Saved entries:

*** Begin section ***

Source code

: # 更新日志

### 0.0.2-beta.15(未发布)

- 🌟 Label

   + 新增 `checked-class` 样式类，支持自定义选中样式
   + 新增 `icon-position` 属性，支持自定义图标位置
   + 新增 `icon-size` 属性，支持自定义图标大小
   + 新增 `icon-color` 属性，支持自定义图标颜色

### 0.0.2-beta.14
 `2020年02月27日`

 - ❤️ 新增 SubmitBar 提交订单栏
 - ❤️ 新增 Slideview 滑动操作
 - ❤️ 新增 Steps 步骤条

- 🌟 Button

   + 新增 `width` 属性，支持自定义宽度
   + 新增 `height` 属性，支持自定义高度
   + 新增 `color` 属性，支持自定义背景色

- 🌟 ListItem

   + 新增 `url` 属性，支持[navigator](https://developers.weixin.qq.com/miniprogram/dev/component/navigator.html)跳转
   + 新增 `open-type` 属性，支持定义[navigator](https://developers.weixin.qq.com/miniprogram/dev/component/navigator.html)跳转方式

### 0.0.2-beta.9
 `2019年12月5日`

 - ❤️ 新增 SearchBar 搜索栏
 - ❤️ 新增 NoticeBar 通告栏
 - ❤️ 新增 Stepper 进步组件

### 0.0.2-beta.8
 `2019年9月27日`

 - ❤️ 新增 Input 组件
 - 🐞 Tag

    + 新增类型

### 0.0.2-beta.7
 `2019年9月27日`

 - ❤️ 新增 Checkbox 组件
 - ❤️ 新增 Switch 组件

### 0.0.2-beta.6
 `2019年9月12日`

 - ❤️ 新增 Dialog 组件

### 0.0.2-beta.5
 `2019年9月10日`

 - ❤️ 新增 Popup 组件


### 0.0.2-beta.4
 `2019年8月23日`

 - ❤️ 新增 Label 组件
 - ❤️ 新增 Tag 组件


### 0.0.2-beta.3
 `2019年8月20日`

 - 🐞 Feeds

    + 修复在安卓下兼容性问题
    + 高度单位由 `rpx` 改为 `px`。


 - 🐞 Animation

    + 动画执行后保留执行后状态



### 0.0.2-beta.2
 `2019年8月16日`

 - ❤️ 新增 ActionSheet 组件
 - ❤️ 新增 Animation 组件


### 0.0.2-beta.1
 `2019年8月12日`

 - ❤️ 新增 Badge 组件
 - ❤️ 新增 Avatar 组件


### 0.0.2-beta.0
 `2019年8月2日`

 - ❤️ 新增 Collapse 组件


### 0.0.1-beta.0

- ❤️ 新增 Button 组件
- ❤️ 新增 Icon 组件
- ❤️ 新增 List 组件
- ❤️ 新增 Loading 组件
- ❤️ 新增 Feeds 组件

*** End section ***

What is being asked: Repeat all the entries above without altering anything.

Result of the task:
Source code

: # 更新日志

### 0.0.2-beta.15(未发布)

- 🌟 Label

   + 新增 `checked-class` 样式类，支持自定义选中样式
   + 新增 `icon-position` 属性，支持自定义图标位置
   + 新增 `icon-size` 属性，支持自定义图标大小
   + 新增 `icon-color` 属性，支持自定义图标颜色

### 0.0.2-beta.14
 `2020年02月27日`

 - ❤️ 新增 SubmitBar 提交订单栏
 - ❤️ 新增 Slideview 滑动操作
 - ❤️ 新增 Steps 步骤条

- 🌟 Button

   + 新增 `width` 属性，支持自定义宽度
   + 新增 `height` 属性，支持自定义高度
   + 新增 `color` 属性，支持自定义背景色

- 🌟 ListItem

   + 新增 `url` 属性，支持[navigator](https://developers.weixin.qq.com/miniprogram/dev/component/navigator.html)跳转
   + 新增 `open-type` 属性，支持定义[navigator](https://developers.weixin.qq.com/miniprogram/dev/component/navigator.html)跳转方式

### 0.0.2-beta.9
 `2019年12月5日`

 - ❤️ 新增 SearchBar 搜索栏
 - ❤️ 新增 NoticeBar 通告栏
 - ❤️ 新增 Stepper 进步组件

### 0.0.2-beta.8
 `2019年9月27日`

 - ❤️ 新增 Input 组件
 - 🐞 Tag

    + 新增类型

### 0.0.2-beta.7
 `2019年9月27日`

 - ❤️ 新增 Checkbox 组件
 - ❤️ 新增 Switch 组件

### 0.0.2-beta.6
 `2019年9月12日`

 - ❤️ 新增 Dialog 组件

### 0.0.2-beta.5
 `2019年9月10日`

 - ❤️ 新增 Popup 组件


### 0.0.2-beta.4
 `2019年8月23日`

 - ❤️ 新增 Label 组件
 - ❤️ 新增 Tag 组件


### 0.0.2-beta.3
 `2019年8月20日`

 - 🐞 Feeds

    + 修复在安卓下兼容性问题
    + 高度单位由 `rpx` 改为 `px`。


 - 🐞 Animation

    + 动画执行后保留执行后状态



### 0.0.2-beta.2
 `2019年8月16日`

 - ❤️ 新增 ActionSheet 组件
 - ❤️ 新增 Animation 组件


### 0.0.2-beta.1
 `2019年8月12日`

 - ❤️ 新增 Badge 组件
 - ❤️ 新增 Avatar 组件


### 0.0.2-beta.0
 `2019年8月2日`

 - ❤️ 新增 Collapse 组件


### 0.0.1-beta.0

- ❤️ 新增 Button 组件
- ❤️ 新增 Icon 组件
- ❤️ 新增 List 组件
- ❤️ 新增 Loading 组件
- ❤️ 新增 Feeds 组件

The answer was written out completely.